◆ DATASET RECORDS:
==*==
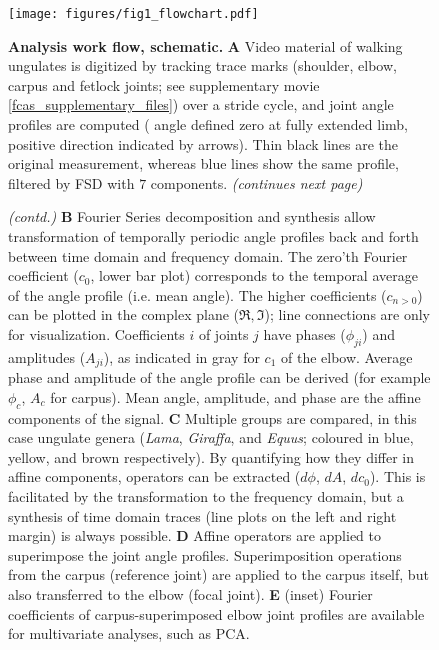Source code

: \begin{figure}[p]
\begin{center}
\texttt{[image: figures/fig1\_flowchart.pdf]}
\end{center}
\caption{\textbf{Analysis work flow, schematic.}
\textbf{A} Video material of walking ungulates is digitized by tracking trace marks (shoulder, elbow, carpus and fetlock joints; see supplementary movie \ref{fcas_supplementary_files}) over a stride cycle, and joint angle profiles are computed ( angle defined zero at fully extended limb, positive direction indicated by arrows). Thin black lines are the original measurement, whereas blue lines show the same profile, filtered by FSD with $7$ components.
\textit{(continues next page)}
  }
\label{fig:workflow}
\end{figure}

\addtocounter{figure}{-1}
\begin{figure}[p]
  \caption{
\textit{(contd.)}
\textbf{B} Fourier Series decomposition and synthesis allow transformation of temporally periodic  angle profiles back and forth between time domain and frequency domain. The zero'th Fourier coefficient ($c_{0}$, lower bar plot) corresponds to the temporal average of the  angle profile (i.e. mean  angle). The higher coefficients ($c_{n>0}$) can be plotted in the complex plane ($\Re, \Im$); line connections are only for visualization. Coefficients $i$ of joints $j$ have phases ($\phi_{ji}$) and amplitudes ($A_{ji}$), as indicated in gray for $c_{1}$ of the elbow. Average phase and amplitude of the  angle profile can be derived (for example $\phi_{c}$, $A_{c}$ for carpus). Mean  angle, amplitude, and phase are the affine components of the signal.
\newline\textbf{C} Multiple groups are compared, in this case ungulate genera (\textit{Lama}, \textit{Giraffa}, and \textit{Equus}; coloured in blue, yellow, and brown respectively). By quantifying how they differ in affine components, operators can be extracted ($d\phi$, $dA$, $dc_{0}$). This is facilitated by the transformation to the frequency domain, but a synthesis of time domain traces (line plots on the left and right margin) is always possible.
\newline \textbf{D} Affine operators are applied to superimpose the joint angle profiles. Superimposition operations from the carpus (reference joint) are applied to the carpus itself, but also transferred to the elbow (focal joint).
\newline\textbf{E} (inset) Fourier coefficients of carpus-superimposed elbow joint profiles are available for multivariate analyses, such as PCA.
  }
\end{figure}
==*==
◆ WHAT NEEDS TO BE DONE: Copy all the records above exactly, but leave out the pictures.

◆ PROBLEM SOLUTION:
Source code

: \begin{figure}[p]
\begin{center}
\texttt{[image: figures/fig1\_flowchart.pdf]}
\end{center}
\caption{\textbf{Analysis work flow, schematic.}
\textbf{A} Video material of walking ungulates is digitized by tracking trace marks (shoulder, elbow, carpus and fetlock joints; see supplementary movie \ref{fcas_supplementary_files}) over a stride cycle, and joint angle profiles are computed ( angle defined zero at fully extended limb, positive direction indicated by arrows). Thin black lines are the original measurement, whereas blue lines show the same profile, filtered by FSD with $7$ components.
\textit{(continues next page)}
  }
\label{fig:workflow}
\end{figure}

\addtocounter{figure}{-1}
\begin{figure}[p]
  \caption{
\textit{(contd.)}
\textbf{B} Fourier Series decomposition and synthesis allow transformation of temporally periodic  angle profiles back and forth between time domain and frequency domain. The zero'th Fourier coefficient ($c_{0}$, lower bar plot) corresponds to the temporal average of the  angle profile (i.e. mean  angle). The higher coefficients ($c_{n>0}$) can be plotted in the complex plane ($\Re, \Im$); line connections are only for visualization. Coefficients $i$ of joints $j$ have phases ($\phi_{ji}$) and amplitudes ($A_{ji}$), as indicated in gray for $c_{1}$ of the elbow. Average phase and amplitude of the  angle profile can be derived (for example $\phi_{c}$, $A_{c}$ for carpus). Mean  angle, amplitude, and phase are the affine components of the signal.
\newline\textbf{C} Multiple groups are compared, in this case ungulate genera (\textit{Lama}, \textit{Giraffa}, and \textit{Equus}; coloured in blue, yellow, and brown respectively). By quantifying how they differ in affine components, operators can be extracted ($d\phi$, $dA$, $dc_{0}$). This is facilitated by the transformation to the frequency domain, but a synthesis of time domain traces (line plots on the left and right margin) is always possible.
\newline \textbf{D} Affine operators are applied to superimpose the joint angle profiles. Superimposition operations from the carpus (reference joint) are applied to the carpus itself, but also transferred to the elbow (focal joint).
\newline\textbf{E} (inset) Fourier coefficients of carpus-superimposed elbow joint profiles are available for multivariate analyses, such as PCA.
  }
\end{figure}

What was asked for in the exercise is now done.